Morton Horwitz
Morton J. Horwitz (born 1938) is an American legal historian and law professor at Harvard Law School. The recent past dean of Harvard Law School, Elena Kagan, relates that during her time at law school, students often nicknamed him as "Mort the Tort" since he taught the first-year subject Torts.
Career
[edit]Horwitz obtained an A.B. from the City College of New York (1959), an A.M. and Ph.D. from Harvard University (1962 and 1964), and an LL.B. from Harvard Law School (1967).
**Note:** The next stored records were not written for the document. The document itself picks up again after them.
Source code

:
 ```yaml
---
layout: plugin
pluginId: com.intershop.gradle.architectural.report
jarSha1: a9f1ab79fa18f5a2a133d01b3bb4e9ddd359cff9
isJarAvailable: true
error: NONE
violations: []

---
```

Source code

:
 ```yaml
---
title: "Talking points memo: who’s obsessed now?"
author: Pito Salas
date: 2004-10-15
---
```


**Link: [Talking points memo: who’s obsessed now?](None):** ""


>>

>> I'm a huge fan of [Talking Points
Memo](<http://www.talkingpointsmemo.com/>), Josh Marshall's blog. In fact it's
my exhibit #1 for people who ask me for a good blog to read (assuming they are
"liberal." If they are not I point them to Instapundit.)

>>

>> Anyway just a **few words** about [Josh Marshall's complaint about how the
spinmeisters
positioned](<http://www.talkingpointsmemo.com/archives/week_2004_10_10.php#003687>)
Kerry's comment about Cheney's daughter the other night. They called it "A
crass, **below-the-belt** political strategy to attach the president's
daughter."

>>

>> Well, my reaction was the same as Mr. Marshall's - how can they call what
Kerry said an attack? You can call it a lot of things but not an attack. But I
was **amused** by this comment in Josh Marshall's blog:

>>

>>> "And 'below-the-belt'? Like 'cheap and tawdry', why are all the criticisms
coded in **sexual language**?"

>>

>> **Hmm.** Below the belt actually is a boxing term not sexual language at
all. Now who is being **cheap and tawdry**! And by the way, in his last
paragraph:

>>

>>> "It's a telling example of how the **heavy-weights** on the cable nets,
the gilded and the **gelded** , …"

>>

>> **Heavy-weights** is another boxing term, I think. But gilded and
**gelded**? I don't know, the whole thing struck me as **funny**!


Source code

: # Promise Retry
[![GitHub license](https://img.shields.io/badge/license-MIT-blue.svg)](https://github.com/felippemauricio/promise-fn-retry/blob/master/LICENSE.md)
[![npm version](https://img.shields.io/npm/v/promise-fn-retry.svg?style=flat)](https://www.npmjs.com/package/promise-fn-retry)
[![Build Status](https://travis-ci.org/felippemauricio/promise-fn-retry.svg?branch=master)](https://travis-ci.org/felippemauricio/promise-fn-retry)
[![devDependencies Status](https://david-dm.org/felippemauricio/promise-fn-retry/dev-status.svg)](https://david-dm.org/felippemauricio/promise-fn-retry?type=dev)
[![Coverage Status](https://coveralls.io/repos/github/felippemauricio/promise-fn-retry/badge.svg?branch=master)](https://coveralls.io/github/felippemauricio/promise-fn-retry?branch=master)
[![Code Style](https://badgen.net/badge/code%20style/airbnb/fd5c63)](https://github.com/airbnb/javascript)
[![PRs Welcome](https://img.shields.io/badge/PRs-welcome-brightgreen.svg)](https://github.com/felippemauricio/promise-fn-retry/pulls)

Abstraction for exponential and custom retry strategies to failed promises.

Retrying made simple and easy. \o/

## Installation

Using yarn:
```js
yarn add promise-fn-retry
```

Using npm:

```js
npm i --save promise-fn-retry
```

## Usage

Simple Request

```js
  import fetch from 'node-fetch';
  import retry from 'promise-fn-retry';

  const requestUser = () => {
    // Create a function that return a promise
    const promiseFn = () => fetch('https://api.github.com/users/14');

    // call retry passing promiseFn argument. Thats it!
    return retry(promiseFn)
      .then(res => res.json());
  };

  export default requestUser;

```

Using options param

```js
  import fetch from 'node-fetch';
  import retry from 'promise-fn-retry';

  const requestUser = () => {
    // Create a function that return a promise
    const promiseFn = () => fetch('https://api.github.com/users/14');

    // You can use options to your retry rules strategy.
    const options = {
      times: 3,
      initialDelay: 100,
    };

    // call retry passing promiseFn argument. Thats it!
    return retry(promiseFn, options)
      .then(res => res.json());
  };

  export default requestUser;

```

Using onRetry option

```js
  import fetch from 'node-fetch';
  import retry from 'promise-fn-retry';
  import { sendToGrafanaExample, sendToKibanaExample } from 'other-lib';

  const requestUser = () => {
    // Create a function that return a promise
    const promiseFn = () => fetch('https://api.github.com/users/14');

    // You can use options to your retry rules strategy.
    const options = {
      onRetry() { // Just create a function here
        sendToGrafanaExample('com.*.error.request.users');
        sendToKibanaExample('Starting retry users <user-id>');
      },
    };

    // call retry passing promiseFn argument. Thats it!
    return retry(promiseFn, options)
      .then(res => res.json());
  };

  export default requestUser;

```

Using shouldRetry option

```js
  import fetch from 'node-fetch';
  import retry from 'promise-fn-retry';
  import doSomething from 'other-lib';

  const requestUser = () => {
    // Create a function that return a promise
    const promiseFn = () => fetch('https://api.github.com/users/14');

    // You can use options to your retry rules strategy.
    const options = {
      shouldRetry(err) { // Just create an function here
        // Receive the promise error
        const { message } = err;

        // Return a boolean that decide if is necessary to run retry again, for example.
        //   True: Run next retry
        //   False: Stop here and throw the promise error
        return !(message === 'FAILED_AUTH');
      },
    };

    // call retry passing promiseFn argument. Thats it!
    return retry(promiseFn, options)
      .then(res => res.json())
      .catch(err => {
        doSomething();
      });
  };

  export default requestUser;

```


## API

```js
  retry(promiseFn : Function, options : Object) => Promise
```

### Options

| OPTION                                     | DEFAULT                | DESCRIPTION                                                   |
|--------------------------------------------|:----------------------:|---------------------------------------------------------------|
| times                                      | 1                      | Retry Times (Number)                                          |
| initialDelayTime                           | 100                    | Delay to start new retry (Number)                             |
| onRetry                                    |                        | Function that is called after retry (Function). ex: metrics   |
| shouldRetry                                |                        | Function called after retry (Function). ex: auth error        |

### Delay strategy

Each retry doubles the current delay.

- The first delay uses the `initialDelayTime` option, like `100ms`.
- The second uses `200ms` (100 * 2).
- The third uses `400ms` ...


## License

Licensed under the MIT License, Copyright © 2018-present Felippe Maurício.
He became an associate professor of law at Harvard Law School in 1970 and gained tenure as a full professor in 1974. In 1981, he was appointed the Charles Warren Professor of American Legal History.
Transformation work
[edit]His first book, The Transformation of American Law, 1780-1860, was published in 1977, and is widely regarded as one of the most important books in modern American legal historiography. It won the Bancroft Prize, the preeminent prize in American history in the United States. A product of its time, this book sought to give a "thick description" (à la Clifford Geertz) of the transformation of American law in the period, without appealing to "covering laws" (à la Carl Gustav Hempel). The book was conceived as an attack on the so-called "Consensus School" of American Legal History, which had dominated the field of Legal History in the 1950s and minimized the role of class dimensions in American legal history. The main argument of his book is that in the first half of the 19th century, many judges self-consciously allied themselves with a rapidly growing class of mercantile capitalists and promoted a series of legal rules which favored those capitalists.
In The Transformation of American Law, 1870-1960: The Crisis of Legal Orthodoxy (1992), the sequel to his first book, Horwitz focused on the critics of the system which he described in his first book, especially Oliver Wendell Holmes, Roscoe Pound, and Karl Llewellyn. He frames this change in the law as a debate between "Legal Formalists" and "Legal Realists". He argues that in this period, the victors from his first book tried to present the current state of the law as the natural and necessary consequence of the application of the rules of reason. In their critique of Legal Formalism, the Legal Realists argued that the inductive and analogical model applied by the Legal Formalists was logically incoherent; that all law was ultimately a power relationship; and that, therefore, law was basically a form of public policy which should be decided on public policy grounds rather than by recourse to abstract categories like "reason".
In 1998, Horwitz published his third book, an encomium on the Warren Court entitled The Warren Court and the Pursuit of Justice.